Typical Approaches to Observability

There are several approaches to achieving observability in a system. Here are three commonly used techniques:

  • Monitoring: Monitoring refers to processes used to gather and analyze system metrics, logs, and events to gain insight into how the system operates. Includes configuring monitoring tools and agents to collect data from different system parts, including infrastructure, applications, and services. By monitoring, SRE teams can keep track of performance indicators, identify anomalies, and receive notifications or alerts when problems arise.
  • Instrumentation: Instrumentation involves adding code or sensors to the system’s components to gather specific data and metrics, including logging statements, distributed tracing, or custom metrics to capture relevant information about the system’s internal operations. By instrumenting different parts of the system, SRE teams can gain fine-grained visibility into its behavior, identify bottlenecks, track request flows, and understand the impact of changes on system performance.
  • Distributed Tracing: Distributed tracing is a technique used to trace requests as they traverse across various components of a distributed system. It involves adding unique identifiers to requests and collecting data as they pass through different services and microservices. This technique allows SREs to visualize the path and performance of individual requests, identify latency or error hotspots, and understand the end-to-end behavior of the system. Distributed tracing can be particularly useful in complex, microservices-based architectures.

These methods can be used together or in combination to achieve a comprehensive level of observability in a system. By employing effective monitoring, instrumentation, and distributed tracing techniques, SRE teams can gain insights into the system’s behavior, troubleshoot issues, optimize performance, and ensure the overall reliability of the systems.

Conclusions

Why should I implement observability?

As part of moving into SRE, observability practices used in management and system monitoring are crucial for several reasons and benefits.

Early Issue Detection: Observability enables the proactive detection of system issues, bottlenecks, and anomalies before they escalate into critical problems. Using monitoring tools and analyzing metrics, logs, and events helps organizations can identify patterns, trends, and potential issues, allowing them to take preventive measures to mitigate risks and maintain system stability.
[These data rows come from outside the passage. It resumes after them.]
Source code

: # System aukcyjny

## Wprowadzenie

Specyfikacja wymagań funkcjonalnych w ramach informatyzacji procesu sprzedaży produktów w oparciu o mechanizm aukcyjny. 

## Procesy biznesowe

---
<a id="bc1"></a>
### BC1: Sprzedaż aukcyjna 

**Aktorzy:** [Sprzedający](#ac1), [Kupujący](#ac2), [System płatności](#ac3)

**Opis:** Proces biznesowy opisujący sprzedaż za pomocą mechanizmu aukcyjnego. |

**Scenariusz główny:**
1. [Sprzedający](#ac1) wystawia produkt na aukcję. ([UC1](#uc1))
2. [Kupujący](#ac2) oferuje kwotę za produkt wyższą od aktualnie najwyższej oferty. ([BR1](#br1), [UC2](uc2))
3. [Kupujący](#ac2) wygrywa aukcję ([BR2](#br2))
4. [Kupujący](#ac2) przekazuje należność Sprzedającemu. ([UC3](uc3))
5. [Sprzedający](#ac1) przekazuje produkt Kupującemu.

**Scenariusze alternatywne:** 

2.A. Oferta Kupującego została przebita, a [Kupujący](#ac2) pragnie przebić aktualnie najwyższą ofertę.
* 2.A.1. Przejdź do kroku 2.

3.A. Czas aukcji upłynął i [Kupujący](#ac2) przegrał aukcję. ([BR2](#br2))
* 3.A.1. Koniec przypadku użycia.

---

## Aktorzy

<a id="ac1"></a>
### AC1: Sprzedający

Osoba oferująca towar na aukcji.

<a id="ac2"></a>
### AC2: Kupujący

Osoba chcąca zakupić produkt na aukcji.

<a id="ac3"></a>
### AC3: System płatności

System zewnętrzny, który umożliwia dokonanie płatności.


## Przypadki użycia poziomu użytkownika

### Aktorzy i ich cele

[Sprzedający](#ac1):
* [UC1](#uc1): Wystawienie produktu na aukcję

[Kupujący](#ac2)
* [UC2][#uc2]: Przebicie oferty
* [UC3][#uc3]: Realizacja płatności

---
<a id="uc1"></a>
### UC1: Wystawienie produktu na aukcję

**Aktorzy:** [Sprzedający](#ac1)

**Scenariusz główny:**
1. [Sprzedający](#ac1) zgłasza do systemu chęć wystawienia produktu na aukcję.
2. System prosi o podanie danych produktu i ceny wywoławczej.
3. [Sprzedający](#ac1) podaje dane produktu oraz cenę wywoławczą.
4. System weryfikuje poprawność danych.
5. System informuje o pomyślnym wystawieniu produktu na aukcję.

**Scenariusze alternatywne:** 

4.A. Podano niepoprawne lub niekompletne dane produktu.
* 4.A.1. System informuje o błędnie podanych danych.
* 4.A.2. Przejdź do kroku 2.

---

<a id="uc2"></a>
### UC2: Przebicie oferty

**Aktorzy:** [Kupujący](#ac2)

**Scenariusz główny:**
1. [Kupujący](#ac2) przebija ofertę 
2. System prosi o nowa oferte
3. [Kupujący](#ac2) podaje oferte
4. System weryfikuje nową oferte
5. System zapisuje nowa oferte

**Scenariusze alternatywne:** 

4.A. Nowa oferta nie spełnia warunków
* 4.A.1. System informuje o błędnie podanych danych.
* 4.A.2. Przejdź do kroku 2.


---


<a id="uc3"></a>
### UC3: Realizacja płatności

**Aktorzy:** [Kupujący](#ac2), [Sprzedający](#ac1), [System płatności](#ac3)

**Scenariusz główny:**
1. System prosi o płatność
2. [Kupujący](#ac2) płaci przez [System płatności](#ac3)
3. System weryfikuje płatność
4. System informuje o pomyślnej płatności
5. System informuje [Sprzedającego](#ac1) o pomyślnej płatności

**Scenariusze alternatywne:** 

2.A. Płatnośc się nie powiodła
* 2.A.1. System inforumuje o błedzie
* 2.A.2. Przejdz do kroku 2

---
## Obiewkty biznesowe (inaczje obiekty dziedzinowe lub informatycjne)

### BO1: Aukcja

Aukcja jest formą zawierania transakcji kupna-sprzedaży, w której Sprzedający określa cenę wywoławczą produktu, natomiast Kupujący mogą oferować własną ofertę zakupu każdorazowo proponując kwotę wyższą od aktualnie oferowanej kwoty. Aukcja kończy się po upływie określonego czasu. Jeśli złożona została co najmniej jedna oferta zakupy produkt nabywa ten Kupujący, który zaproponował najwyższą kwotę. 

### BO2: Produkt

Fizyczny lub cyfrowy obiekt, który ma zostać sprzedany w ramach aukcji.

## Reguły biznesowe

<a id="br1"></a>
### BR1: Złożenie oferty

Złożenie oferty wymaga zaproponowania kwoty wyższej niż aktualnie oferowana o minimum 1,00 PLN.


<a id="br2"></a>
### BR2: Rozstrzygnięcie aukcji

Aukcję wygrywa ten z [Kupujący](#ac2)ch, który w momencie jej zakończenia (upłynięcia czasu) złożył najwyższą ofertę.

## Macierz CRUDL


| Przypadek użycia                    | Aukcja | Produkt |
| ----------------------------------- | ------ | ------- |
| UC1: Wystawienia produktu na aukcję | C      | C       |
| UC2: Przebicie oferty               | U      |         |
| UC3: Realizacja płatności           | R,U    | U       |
Efficient Troubleshooting: Observability provides valuable insights into system behavior, facilitating efficient troubleshooting and root cause analysis. With comprehensive visibility into various system components, SRE teams can quickly identify the source of issues, isolate them, and minimize downtime by addressing the root causes effectively.

Performance Optimization: By closely monitoring system metrics and behavior, observability enables organizations to optimize performance and resource allocation. It allows for identifying performance bottlenecks, optimizing configurations, and making data-driven decisions to improve overall system efficiency and user experience.

Enhanced Reliability and Resilience: Observability contributes to building reliable and resilient systems. By continuously monitoring and analyzing system performance, organizations can proactively identify potential failures, implement appropriate measures and improve fault tolerance. This helps in maintaining high availability, reducing service downtime, and giving a consistent user experience.

Data-Driven/Decision-Making: Observability provides organizations with valuable data and insights that can provide invaluable information to decision-making processes. By analyzing system behavior, user interactions, and performance trends, organizations can make data-driven decisions about capacity planning, infrastructure investments, feature prioritization, and other critical aspects of system management.

Overall, observability allows organizations to have comprehensive knowledge of their systems and processes, detect and resolve issues proactively, optimize performance, and make decisions based on data. By investing in observability practices, organizations can enhance system reliability, and agility, improving user satisfaction in today’s complex and dynamic technological landscape.